* [Exercise description]
In the listing beneath this line, copy exactly the lines starting with the one containing "measurements, and images." and going on through the one containing "Node.js, Express, PostgreSQL".

* [Dataset records]
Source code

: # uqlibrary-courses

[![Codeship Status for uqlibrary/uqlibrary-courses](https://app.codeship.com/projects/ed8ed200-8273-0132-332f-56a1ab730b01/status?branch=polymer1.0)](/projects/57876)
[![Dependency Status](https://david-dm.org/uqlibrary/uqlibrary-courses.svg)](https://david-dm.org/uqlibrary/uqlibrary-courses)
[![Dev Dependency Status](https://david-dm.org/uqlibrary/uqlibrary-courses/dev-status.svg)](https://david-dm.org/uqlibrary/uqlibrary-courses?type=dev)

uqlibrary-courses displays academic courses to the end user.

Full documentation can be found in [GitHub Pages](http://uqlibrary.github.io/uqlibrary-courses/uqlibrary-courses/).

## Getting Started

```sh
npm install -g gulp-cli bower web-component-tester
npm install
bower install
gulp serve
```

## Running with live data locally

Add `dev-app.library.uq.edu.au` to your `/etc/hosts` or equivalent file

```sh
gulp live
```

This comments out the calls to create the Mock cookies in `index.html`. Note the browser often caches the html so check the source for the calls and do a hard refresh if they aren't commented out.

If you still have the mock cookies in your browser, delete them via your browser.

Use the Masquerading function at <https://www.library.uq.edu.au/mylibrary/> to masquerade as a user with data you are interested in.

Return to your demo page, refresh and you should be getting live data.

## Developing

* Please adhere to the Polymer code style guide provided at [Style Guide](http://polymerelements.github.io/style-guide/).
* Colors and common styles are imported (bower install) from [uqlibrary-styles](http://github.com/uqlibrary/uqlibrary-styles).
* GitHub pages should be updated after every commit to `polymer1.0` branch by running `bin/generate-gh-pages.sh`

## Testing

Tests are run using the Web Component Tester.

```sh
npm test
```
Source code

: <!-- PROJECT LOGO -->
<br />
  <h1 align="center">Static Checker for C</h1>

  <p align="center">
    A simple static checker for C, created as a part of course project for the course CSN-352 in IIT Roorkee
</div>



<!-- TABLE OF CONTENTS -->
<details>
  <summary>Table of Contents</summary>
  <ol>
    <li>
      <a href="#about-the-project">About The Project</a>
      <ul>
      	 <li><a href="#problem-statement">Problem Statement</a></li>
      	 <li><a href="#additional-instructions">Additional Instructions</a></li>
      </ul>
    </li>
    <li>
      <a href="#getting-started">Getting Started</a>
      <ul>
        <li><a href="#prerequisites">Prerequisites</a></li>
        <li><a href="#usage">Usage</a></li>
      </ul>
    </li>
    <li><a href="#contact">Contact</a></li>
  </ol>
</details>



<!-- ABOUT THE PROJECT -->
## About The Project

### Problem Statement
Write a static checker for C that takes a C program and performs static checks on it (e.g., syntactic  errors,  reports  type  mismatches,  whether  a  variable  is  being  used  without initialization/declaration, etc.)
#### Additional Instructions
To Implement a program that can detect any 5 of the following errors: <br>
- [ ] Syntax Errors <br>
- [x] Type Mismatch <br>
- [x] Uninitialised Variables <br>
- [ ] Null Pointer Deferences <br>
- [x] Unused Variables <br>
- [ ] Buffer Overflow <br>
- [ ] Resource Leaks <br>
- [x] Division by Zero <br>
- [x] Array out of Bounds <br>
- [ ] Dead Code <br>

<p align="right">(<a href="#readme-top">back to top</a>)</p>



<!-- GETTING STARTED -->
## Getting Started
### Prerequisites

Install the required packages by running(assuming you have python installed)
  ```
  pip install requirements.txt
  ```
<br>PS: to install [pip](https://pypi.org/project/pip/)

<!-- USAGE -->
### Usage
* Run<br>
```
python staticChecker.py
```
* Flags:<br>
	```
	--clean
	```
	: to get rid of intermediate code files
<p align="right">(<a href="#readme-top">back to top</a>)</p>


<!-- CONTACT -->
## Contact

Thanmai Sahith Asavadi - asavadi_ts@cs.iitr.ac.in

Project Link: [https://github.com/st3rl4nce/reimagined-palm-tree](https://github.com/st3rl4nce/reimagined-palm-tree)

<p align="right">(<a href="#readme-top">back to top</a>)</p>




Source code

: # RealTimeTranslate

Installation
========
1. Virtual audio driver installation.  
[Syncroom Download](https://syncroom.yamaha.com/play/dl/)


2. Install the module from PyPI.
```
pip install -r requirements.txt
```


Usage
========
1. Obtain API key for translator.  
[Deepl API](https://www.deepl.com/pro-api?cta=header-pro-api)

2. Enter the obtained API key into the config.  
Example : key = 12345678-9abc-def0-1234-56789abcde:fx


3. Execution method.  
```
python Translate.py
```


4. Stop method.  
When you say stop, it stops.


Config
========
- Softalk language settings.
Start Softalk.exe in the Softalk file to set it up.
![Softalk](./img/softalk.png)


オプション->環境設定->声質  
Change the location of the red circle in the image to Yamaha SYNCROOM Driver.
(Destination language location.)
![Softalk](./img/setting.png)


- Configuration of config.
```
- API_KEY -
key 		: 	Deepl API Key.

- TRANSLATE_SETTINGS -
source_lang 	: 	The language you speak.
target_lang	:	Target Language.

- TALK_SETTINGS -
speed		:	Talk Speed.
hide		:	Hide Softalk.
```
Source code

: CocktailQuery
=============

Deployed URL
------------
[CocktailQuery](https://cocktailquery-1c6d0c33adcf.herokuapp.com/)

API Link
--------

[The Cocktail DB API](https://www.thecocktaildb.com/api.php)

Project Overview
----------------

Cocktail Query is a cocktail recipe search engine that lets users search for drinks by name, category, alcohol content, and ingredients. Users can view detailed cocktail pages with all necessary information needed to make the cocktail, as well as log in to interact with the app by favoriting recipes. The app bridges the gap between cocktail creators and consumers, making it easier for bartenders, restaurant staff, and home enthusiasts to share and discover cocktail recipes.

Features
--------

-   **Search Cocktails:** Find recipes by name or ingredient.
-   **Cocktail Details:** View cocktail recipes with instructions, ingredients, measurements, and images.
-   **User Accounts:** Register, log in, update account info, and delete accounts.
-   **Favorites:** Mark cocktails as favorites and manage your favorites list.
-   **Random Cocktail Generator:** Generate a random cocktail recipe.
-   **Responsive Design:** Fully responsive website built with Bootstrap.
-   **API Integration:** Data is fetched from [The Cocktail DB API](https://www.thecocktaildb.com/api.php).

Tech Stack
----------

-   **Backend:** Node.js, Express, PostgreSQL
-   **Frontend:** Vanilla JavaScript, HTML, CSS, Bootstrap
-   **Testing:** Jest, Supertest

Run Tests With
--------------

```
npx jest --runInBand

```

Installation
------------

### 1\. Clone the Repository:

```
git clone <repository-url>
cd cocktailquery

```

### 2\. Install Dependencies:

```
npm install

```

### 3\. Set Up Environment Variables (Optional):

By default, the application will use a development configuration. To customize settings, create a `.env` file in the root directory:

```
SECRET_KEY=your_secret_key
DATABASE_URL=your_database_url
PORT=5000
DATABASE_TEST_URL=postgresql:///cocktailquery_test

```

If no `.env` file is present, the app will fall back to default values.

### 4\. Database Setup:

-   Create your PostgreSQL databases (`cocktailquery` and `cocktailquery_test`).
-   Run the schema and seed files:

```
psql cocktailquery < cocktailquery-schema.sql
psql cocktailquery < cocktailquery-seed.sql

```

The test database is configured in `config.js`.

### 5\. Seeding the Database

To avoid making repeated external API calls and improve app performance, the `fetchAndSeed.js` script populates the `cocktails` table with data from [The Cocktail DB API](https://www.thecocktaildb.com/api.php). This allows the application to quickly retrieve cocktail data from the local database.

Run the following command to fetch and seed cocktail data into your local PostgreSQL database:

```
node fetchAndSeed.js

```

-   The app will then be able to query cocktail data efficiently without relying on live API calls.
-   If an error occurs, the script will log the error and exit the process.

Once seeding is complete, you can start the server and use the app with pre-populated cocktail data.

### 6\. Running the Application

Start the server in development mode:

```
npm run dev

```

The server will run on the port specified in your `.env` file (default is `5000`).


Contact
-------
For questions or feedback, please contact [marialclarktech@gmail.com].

* [Solution for this exercise]
-   **Cocktail Details:** View cocktail recipes with instructions, ingredients, measurements, and images.
-   **User Accounts:** Register, log in, update account info, and delete accounts.
-   **Favorites:** Mark cocktails as favorites and manage your favorites list.
-   **Random Cocktail Generator:** Generate a random cocktail recipe.
-   **Responsive Design:** Fully responsive website built with Bootstrap.
-   **API Integration:** Data is fetched from [The Cocktail DB API](https://www.thecocktaildb.com/api.php).

Tech Stack
----------

-   **Backend:** Node.js, Express, PostgreSQL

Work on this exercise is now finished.